Kanlayana Maitri Road () is a road in Bangkok's  Phra Borom Maha Ratchawang sub-district, Phra Nakhon district. It's a short road between the headquarters of the Ministry of Defense and the Royal Thai Survey Department. It connects Sanam Chai road and Saphan Chang Rongsi (Chang Rongsi bridge), at the end of the bridge is the junction of Atsadang and Bamrung Mueang roads, and is considered the beginning of Bamrung Mueang road.

Its name "Kanlayana Maitri" is the name in honour of Phraya Kalyanamaitri (พระยากัลยาณไมตรี) or Francis B. Sayre Sr., an American who come to live and work in Siam (today's Thailand) during the reign of King Vajiravudh (Rama VI), he was a major contributor to foreign affairs of Siam at that time.
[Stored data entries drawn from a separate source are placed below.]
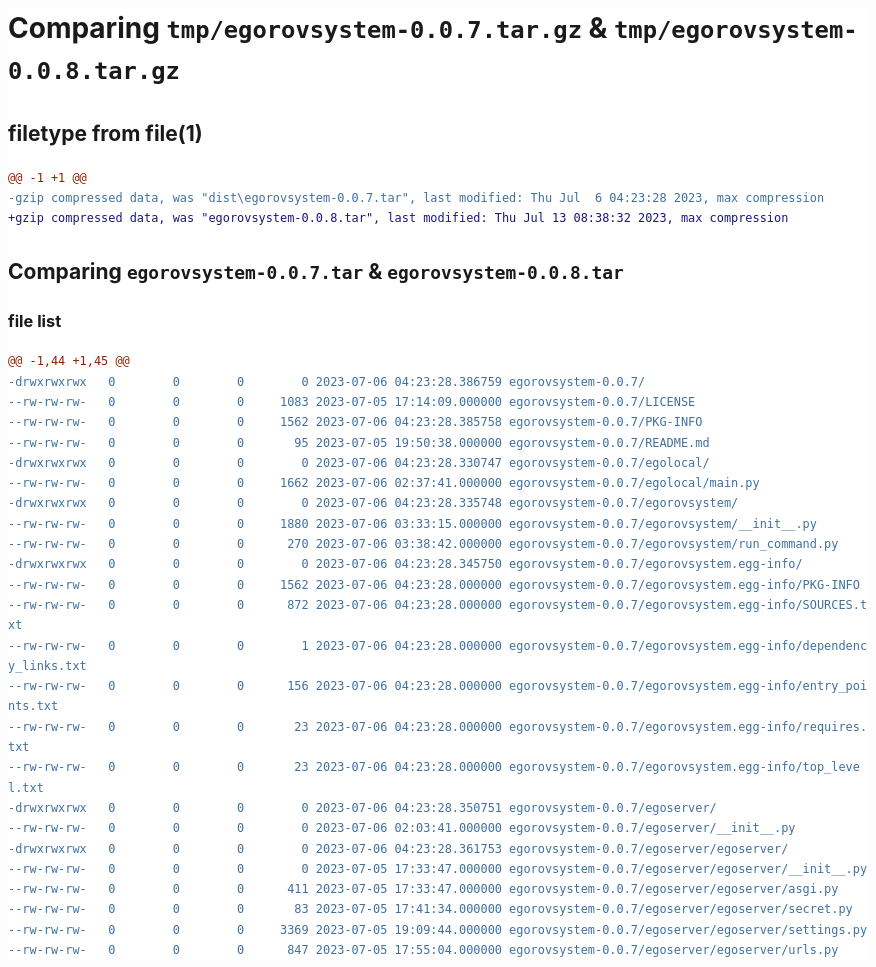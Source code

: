 # Comparing `tmp/egorovsystem-0.0.7.tar.gz` & `tmp/egorovsystem-0.0.8.tar.gz`

## filetype from file(1)

```diff
@@ -1 +1 @@
-gzip compressed data, was "dist\egorovsystem-0.0.7.tar", last modified: Thu Jul  6 04:23:28 2023, max compression
+gzip compressed data, was "egorovsystem-0.0.8.tar", last modified: Thu Jul 13 08:38:32 2023, max compression
```

## Comparing `egorovsystem-0.0.7.tar` & `egorovsystem-0.0.8.tar`

### file list

```diff
@@ -1,44 +1,45 @@
-drwxrwxrwx   0        0        0        0 2023-07-06 04:23:28.386759 egorovsystem-0.0.7/
--rw-rw-rw-   0        0        0     1083 2023-07-05 17:14:09.000000 egorovsystem-0.0.7/LICENSE
--rw-rw-rw-   0        0        0     1562 2023-07-06 04:23:28.385758 egorovsystem-0.0.7/PKG-INFO
--rw-rw-rw-   0        0        0       95 2023-07-05 19:50:38.000000 egorovsystem-0.0.7/README.md
-drwxrwxrwx   0        0        0        0 2023-07-06 04:23:28.330747 egorovsystem-0.0.7/egolocal/
--rw-rw-rw-   0        0        0     1662 2023-07-06 02:37:41.000000 egorovsystem-0.0.7/egolocal/main.py
-drwxrwxrwx   0        0        0        0 2023-07-06 04:23:28.335748 egorovsystem-0.0.7/egorovsystem/
--rw-rw-rw-   0        0        0     1880 2023-07-06 03:33:15.000000 egorovsystem-0.0.7/egorovsystem/__init__.py
--rw-rw-rw-   0        0        0      270 2023-07-06 03:38:42.000000 egorovsystem-0.0.7/egorovsystem/run_command.py
-drwxrwxrwx   0        0        0        0 2023-07-06 04:23:28.345750 egorovsystem-0.0.7/egorovsystem.egg-info/
--rw-rw-rw-   0        0        0     1562 2023-07-06 04:23:28.000000 egorovsystem-0.0.7/egorovsystem.egg-info/PKG-INFO
--rw-rw-rw-   0        0        0      872 2023-07-06 04:23:28.000000 egorovsystem-0.0.7/egorovsystem.egg-info/SOURCES.txt
--rw-rw-rw-   0        0        0        1 2023-07-06 04:23:28.000000 egorovsystem-0.0.7/egorovsystem.egg-info/dependency_links.txt
--rw-rw-rw-   0        0        0      156 2023-07-06 04:23:28.000000 egorovsystem-0.0.7/egorovsystem.egg-info/entry_points.txt
--rw-rw-rw-   0        0        0       23 2023-07-06 04:23:28.000000 egorovsystem-0.0.7/egorovsystem.egg-info/requires.txt
--rw-rw-rw-   0        0        0       23 2023-07-06 04:23:28.000000 egorovsystem-0.0.7/egorovsystem.egg-info/top_level.txt
-drwxrwxrwx   0        0        0        0 2023-07-06 04:23:28.350751 egorovsystem-0.0.7/egoserver/
--rw-rw-rw-   0        0        0        0 2023-07-06 02:03:41.000000 egorovsystem-0.0.7/egoserver/__init__.py
-drwxrwxrwx   0        0        0        0 2023-07-06 04:23:28.361753 egorovsystem-0.0.7/egoserver/egoserver/
--rw-rw-rw-   0        0        0        0 2023-07-05 17:33:47.000000 egorovsystem-0.0.7/egoserver/egoserver/__init__.py
--rw-rw-rw-   0        0        0      411 2023-07-05 17:33:47.000000 egorovsystem-0.0.7/egoserver/egoserver/asgi.py
--rw-rw-rw-   0        0        0       83 2023-07-05 17:41:34.000000 egorovsystem-0.0.7/egoserver/egoserver/secret.py
--rw-rw-rw-   0        0        0     3369 2023-07-05 19:09:44.000000 egorovsystem-0.0.7/egoserver/egoserver/settings.py
--rw-rw-rw-   0        0        0      847 2023-07-05 17:55:04.000000 egorovsystem-0.0.7/egoserver/egoserver/urls.py
```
Since Saranrom Palace (today's Saranrom Park) neighborhoods were formerly the headquarters of the Ministry of Foreign Affairs.

Kanlayana Maitri road is recognized as one of the most beautiful roads in Bangkok includes Thailand. Since building of the Ministry of Defense is on the side. It was built with Neo-classical mixed Palladian architectures. The building is beautifully decorated with yellow and hundreds of windows opened and closed alternately, so often used as a place to photograph or filming.